Early in July, the Treasury Committee progressed its campaign for banks to increase savings rates by issuing letters to FCA and the UK’s biggest high street lenders: Barclays, HSBC, Lloyds and Natwest. The banks and FCA have now published their responses to the Committee.
In particular, the Committee queried whether the banks believed all their savings rates provide ‘fair value’ to customers in light of the incoming Consumer Duty. To FCA, it asked how ‘fair value’ will be assessed, what action the regulator can take if firms do not comply with the Consumer Duty, and how it will judge whether banks are making enough effort to encourage savers to switch to higher rates.
In response, FCA confirms that it expects firms to ensure customers are “informed of available rates across their product set and how they may benefit from switching.”

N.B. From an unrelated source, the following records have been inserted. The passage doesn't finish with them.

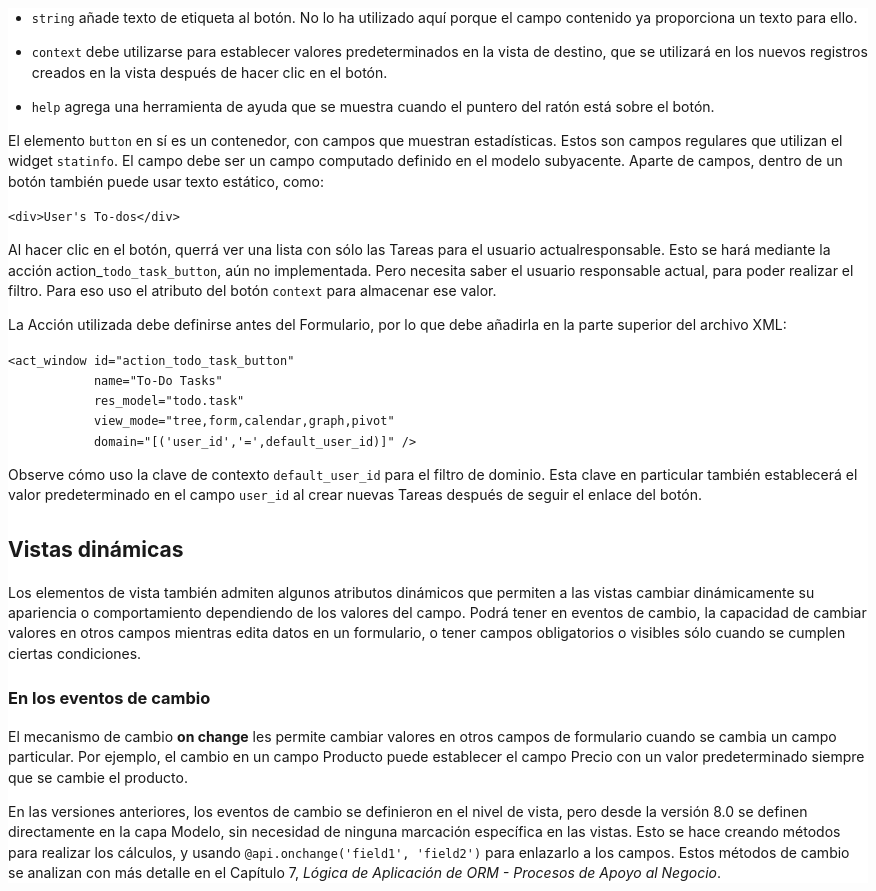 + `string` añade texto de etiqueta al botón. No lo ha utilizado aquí porque el campo contenido ya proporciona un texto para ello.

+ `context` debe utilizarse para establecer valores predeterminados en la vista de destino, que se utilizará en los nuevos registros creados en la vista después de hacer clic en el botón.

+ `help` agrega una herramienta de ayuda que se muestra cuando el puntero del ratón está sobre el botón.

El elemento `button` en sí es un contenedor, con campos que muestran estadísticas. Estos son campos regulares que utilizan el widget `statinfo`. El campo debe ser un campo computado definido en el modelo subyacente. Aparte de campos, dentro de un botón también puede usar texto estático, como:

```
<div>User's To-dos</div>
```

Al hacer clic en el botón, querrá ver una lista con sólo las Tareas para el usuario actualresponsable. Esto se hará mediante la acción action_`todo_task_button`, aún no implementada. Pero necesita saber el usuario responsable actual, para poder realizar el filtro. Para eso uso el atributo del botón `context` para almacenar ese valor.

La Acción utilizada debe definirse antes del Formulario, por lo que debe añadirla en la parte superior del archivo XML:

```
<act_window id="action_todo_task_button"
            name="To-Do Tasks"
            res_model="todo.task"
            view_mode="tree,form,calendar,graph,pivot"
            domain="[('user_id','=',default_user_id)]" />
```

Observe cómo uso la clave de contexto `default_user_id` para el filtro de dominio. Esta clave en particular también establecerá el valor predeterminado en el campo `user_id` al crear nuevas Tareas después de seguir el enlace del botón.

## Vistas dinámicas

Los elementos de vista también admiten algunos atributos dinámicos que permiten a las vistas cambiar dinámicamente su apariencia o comportamiento dependiendo de los valores del campo. Podrá tener en eventos de cambio, la capacidad de cambiar valores en otros campos mientras edita datos en un formulario, o tener campos obligatorios o visibles sólo cuando se cumplen ciertas condiciones.

### En los eventos de cambio

El mecanismo de cambio **on change** les permite cambiar valores en otros campos de formulario cuando se cambia un campo particular. Por ejemplo, el cambio en un campo Producto puede establecer el campo Precio con un valor predeterminado siempre que se cambie el producto.

En las versiones anteriores, los eventos de cambio se definieron en el nivel de vista, pero desde la versión 8.0 se definen directamente
en la capa Modelo, sin necesidad de ninguna marcación específica en las vistas. Esto se hace creando métodos para realizar los cálculos,
y usando `@api.onchange('field1', 'field2')` para enlazarlo a los campos. Estos métodos de cambio se analizan con más detalle en el
Capítulo 7, *Lógica de Aplicación de ORM - Procesos de Apoyo al Negocio*.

The banks all said they were confident that their policies and products are consistent with the Consumer Duty.
The Committee states that if the high street banks continue to pay poor savings rates, they should ensure customers know that better rates are available. It took a hard line on the banks’ responses, saying that with the Government and regulators in agreement on the need for action, “the time for weak excuses is over”. The Committee also noted that it would continue to monitor the topic closely, especially when the banks publish their half year results in the upcoming weeks.
The Committee will hold an accountability hearing with FCA on 19 July 2023.